Task item →
The pictures are to be left out when the listing below is reproduced word for word.

Data →
=-=-=

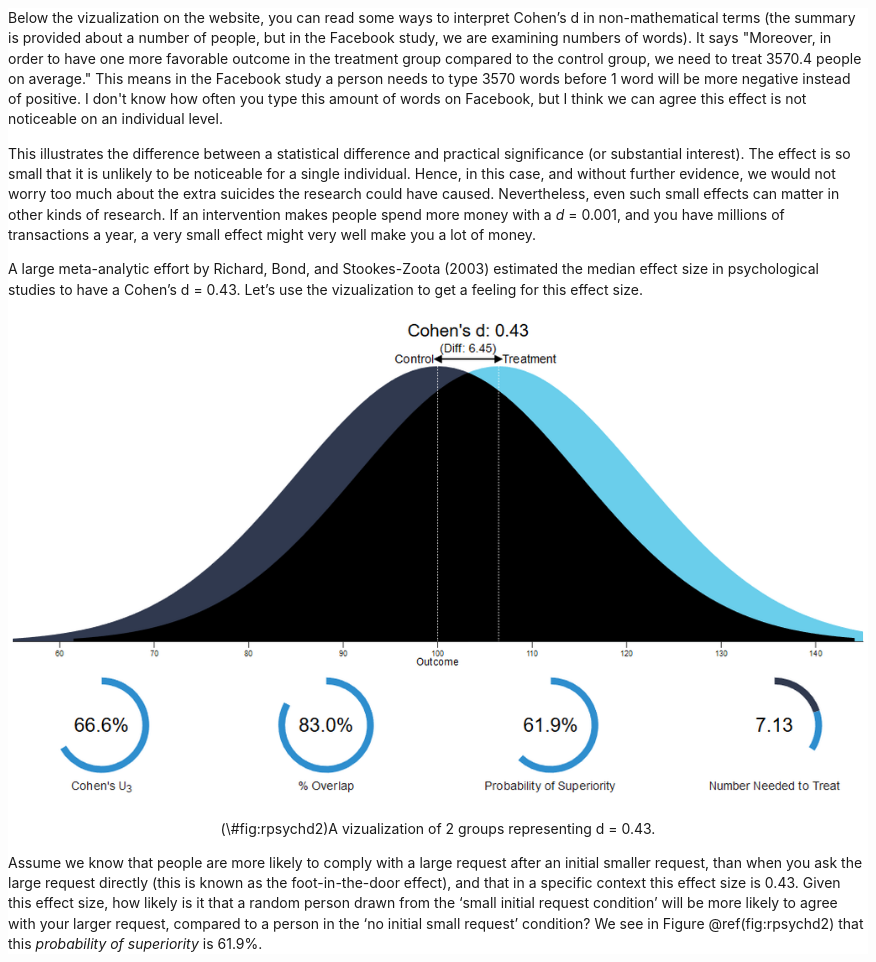 Below the vizualization on the website, you can read some ways to interpret Cohen’s d in non-mathematical terms (the summary is provided about a number of people, but in the Facebook study, we are examining numbers of words). It says "Moreover, in order to have one more favorable outcome in the treatment group compared to the control group, we need to treat 3570.4 people on average." This means in the Facebook study a person needs to type 3570 words before 1 word will be more negative instead of positive. I don't know how often you type this amount of words on Facebook, but I think we can agree this effect is not noticeable on an individual level.

This illustrates the difference between a statistical difference and practical significance (or substantial interest). The effect is so small that it is unlikely to be noticeable for a single individual. Hence, in this case, and without further evidence, we would not worry too much about the extra suicides the research could have caused. Nevertheless, even such small effects can matter in other kinds of research. If an intervention makes people spend more money with a *d* = 0.001, and you have millions of transactions a year, a very small effect might very well make you a lot of money.

A large meta-analytic effort by Richard, Bond, and Stookes-Zoota (2003) estimated the median effect size in psychological studies to have a Cohen’s d = 0.43. Let’s use the vizualization to get a feeling for this effect size.

<div class="figure" style="text-align: center">
<img src="images/rpsychd2.png" alt="A vizualization of 2 groups representing d = 0.43." width="100%" />
<p class="caption">(\#fig:rpsychd2)A vizualization of 2 groups representing d = 0.43.</p>
</div>

Assume we know that people are more likely to comply with a large request after an initial smaller request, than when you ask the large request directly (this is known as the foot-in-the-door effect), and that in a specific context this effect size is 0.43. Given this effect size, how likely is it that a random person drawn from the ‘small initial request condition’ will be more likely to agree with your larger request, compared to a person in the ‘no initial small request’ condition? We see in Figure \@ref(fig:rpsychd2) that this *probability of superiority* is 61.9%.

=-=-=

Task answer →
 Below the vizualization on the website, you can read some ways to interpret Cohen’s d in non-mathematical terms (the summary is provided about a number of people, but in the Facebook study, we are examining numbers of words). It says "Moreover, in order to have one more favorable outcome in the treatment group compared to the control group, we need to treat 3570.4 people on average." This means in the Facebook study a person needs to type 3570 words before 1 word will be more negative instead of positive. I don't know how often you type this amount of words on Facebook, but I think we can agree this effect is not noticeable on an individual level.

This illustrates the difference between a statistical difference and practical significance (or substantial interest). The effect is so small that it is unlikely to be noticeable for a single individual. Hence, in this case, and without further evidence, we would not worry too much about the extra suicides the research could have caused. Nevertheless, even such small effects can matter in other kinds of research. If an intervention makes people spend more money with a *d* = 0.001, and you have millions of transactions a year, a very small effect might very well make you a lot of money.

A large meta-analytic effort by Richard, Bond, and Stookes-Zoota (2003) estimated the median effect size in psychological studies to have a Cohen’s d = 0.43. Let’s use the vizualization to get a feeling for this effect size.

<div class="figure" style="text-align: center">
<img src="images/rpsychd2.png" alt="A vizualization of 2 groups representing d = 0.43." width="100%" />
<p class="caption">(\#fig:rpsychd2)A vizualization of 2 groups representing d = 0.43.</p>
</div>

Assume we know that people are more likely to comply with a large request after an initial smaller request, than when you ask the large request directly (this is known as the foot-in-the-door effect), and that in a specific context this effect size is 0.43. Given this effect size, how likely is it that a random person drawn from the ‘small initial request condition’ will be more likely to agree with your larger request, compared to a person in the ‘no initial small request’ condition? We see in Figure \@ref(fig:rpsychd2) that this *probability of superiority* is 61.9%.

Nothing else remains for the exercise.